■ **Work to be completed**:
For each line in the material below that holds "магнит", copy that line.

■ **Exercise material**:
· · · · ·
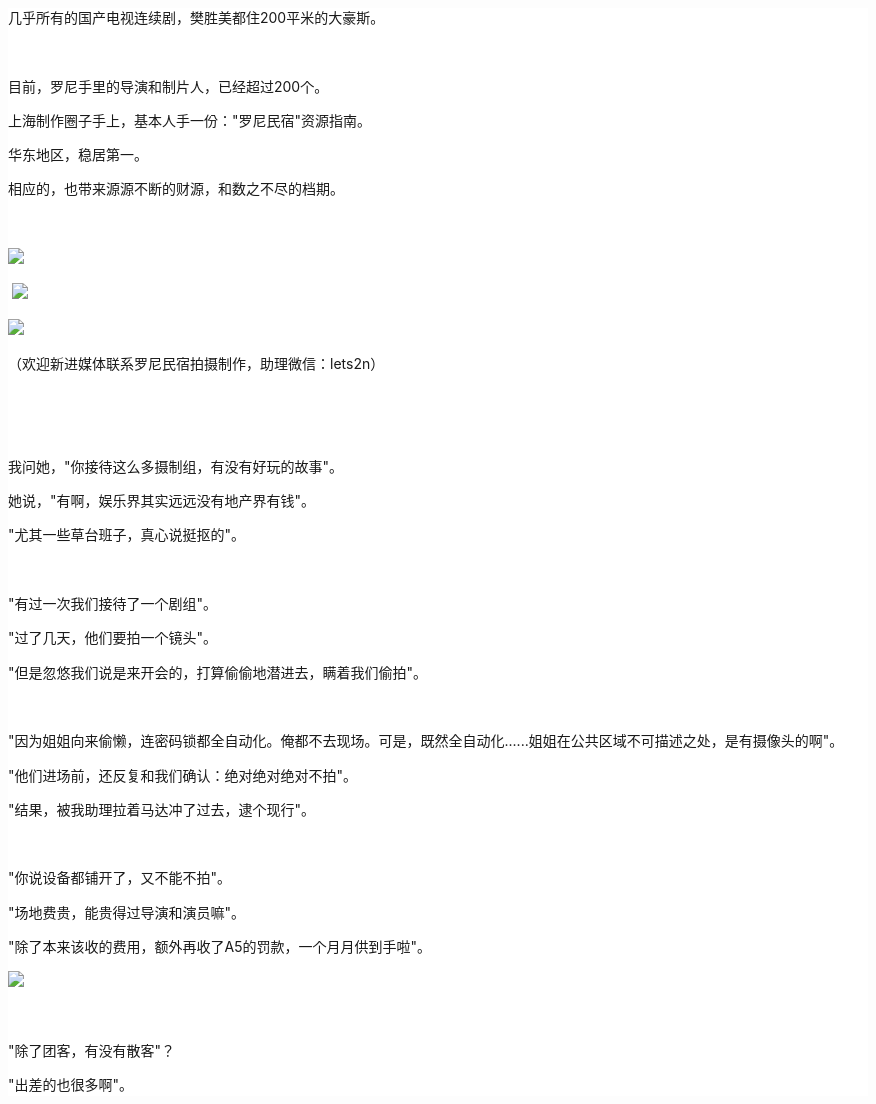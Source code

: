 几乎所有的国产电视连续剧，樊胜美都住200平米的大豪斯。

 

目前，罗尼手里的导演和制片人，已经超过200个。

上海制作圈子手上，基本人手一份："罗尼民宿"资源指南。

华东地区，稳居第一。

相应的，也带来源源不断的财源，和数之不尽的档期。

 

![](../img/F1240/media/image6.png)


 ![](../img/F1240/media/image7.png)


![](../img/F1240/media/image8.png)


（欢迎新进媒体联系罗尼民宿拍摄制作，助理微信：lets2n）

 

 

我问她，"你接待这么多摄制组，有没有好玩的故事"。

她说，"有啊，娱乐界其实远远没有地产界有钱"。

"尤其一些草台班子，真心说挺抠的"。

 

"有过一次我们接待了一个剧组"。

"过了几天，他们要拍一个镜头"。

"但是忽悠我们说是来开会的，打算偷偷地潜进去，瞒着我们偷拍"。

 

"因为姐姐向来偷懒，连密码锁都全自动化。俺都不去现场。可是，既然全自动化......姐姐在公共区域不可描述之处，是有摄像头的啊"。

"他们进场前，还反复和我们确认：绝对绝对绝对不拍"。

"结果，被我助理拉着马达冲了过去，逮个现行"。

 

"你说设备都铺开了，又不能不拍"。

"场地费贵，能贵得过导演和演员嘛"。

"除了本来该收的费用，额外再收了A5的罚款，一个月月供到手啦"。

![](../img/F1240/media/image9.png)


 

"除了团客，有没有散客"？

"出差的也很多啊"。
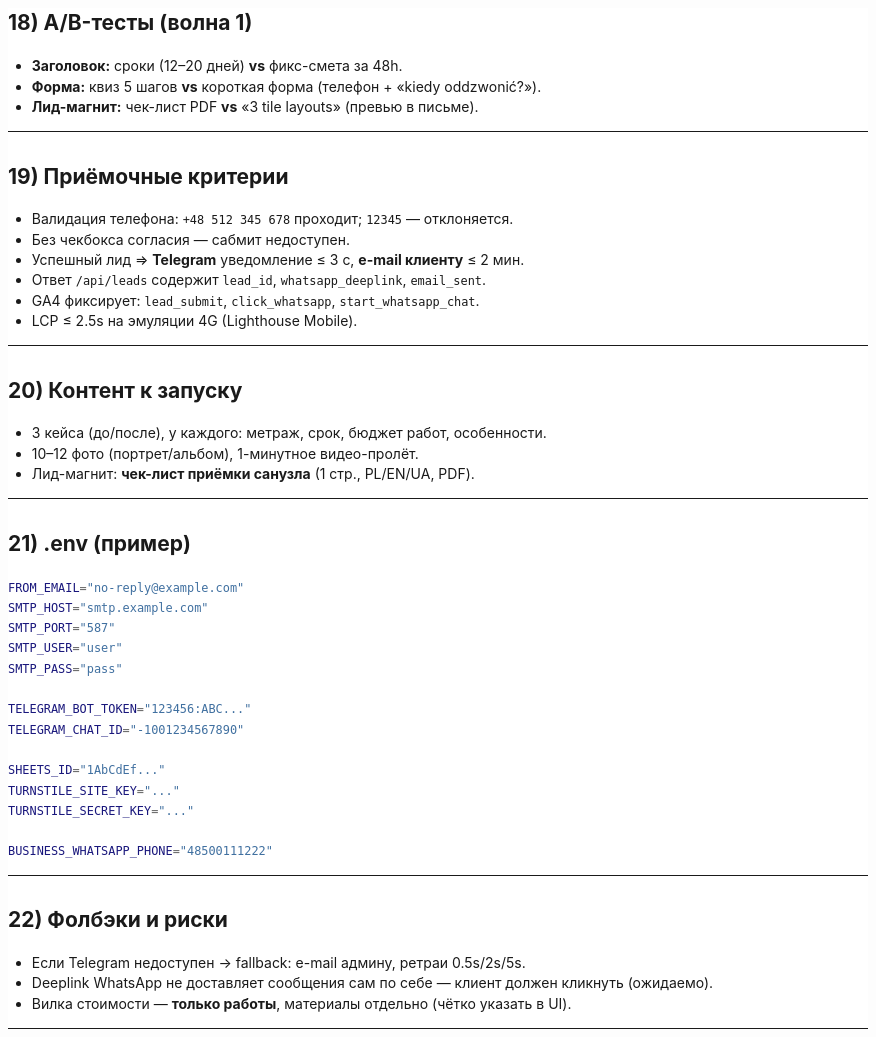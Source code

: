 
## 18) A/B-тесты (волна 1)
- **Заголовок:** сроки (12–20 дней) **vs** фикс-смета за 48h.
- **Форма:** квиз 5 шагов **vs** короткая форма (телефон + «kiedy oddzwonić?»).
- **Лид-магнит:** чек-лист PDF **vs** «3 tile layouts» (превью в письме).

---

## 19) Приёмочные критерии
- Валидация телефона: `+48 512 345 678` проходит; `12345` — отклоняется.
- Без чекбокса согласия — сабмит недоступен.
- Успешный лид ⇒ **Telegram** уведомление ≤ 3 с, **e-mail клиенту** ≤ 2 мин.
- Ответ `/api/leads` содержит `lead_id`, `whatsapp_deeplink`, `email_sent`.
- GA4 фиксирует: `lead_submit`, `click_whatsapp`, `start_whatsapp_chat`.
- LCP ≤ 2.5s на эмуляции 4G (Lighthouse Mobile).

---

## 20) Контент к запуску
- 3 кейса (до/после), у каждого: метраж, срок, бюджет работ, особенности.
- 10–12 фото (портрет/альбом), 1-минутное видео-пролёт.
- Лид-магнит: **чек-лист приёмки санузла** (1 стр., PL/EN/UA, PDF).

---

## 21) .env (пример)
```bash
FROM_EMAIL="no-reply@example.com"
SMTP_HOST="smtp.example.com"
SMTP_PORT="587"
SMTP_USER="user"
SMTP_PASS="pass"

TELEGRAM_BOT_TOKEN="123456:ABC..."
TELEGRAM_CHAT_ID="-1001234567890"

SHEETS_ID="1AbCdEf..."
TURNSTILE_SITE_KEY="..."
TURNSTILE_SECRET_KEY="..."

BUSINESS_WHATSAPP_PHONE="48500111222"
```

---

## 22) Фолбэки и риски
- Если Telegram недоступен → fallback: e-mail админу, ретраи 0.5s/2s/5s.
- Deeplink WhatsApp не доставляет сообщения сам по себе — клиент должен кликнуть (ожидаемо).
- Вилка стоимости — **только работы**, материалы отдельно (чётко указать в UI).

---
· · · · ·
■ **Written response**:
- **Лид-магнит:** чек-лист PDF **vs** «3 tile layouts» (превью в письме).
- Лид-магнит: **чек-лист приёмки санузла** (1 стр., PL/EN/UA, PDF).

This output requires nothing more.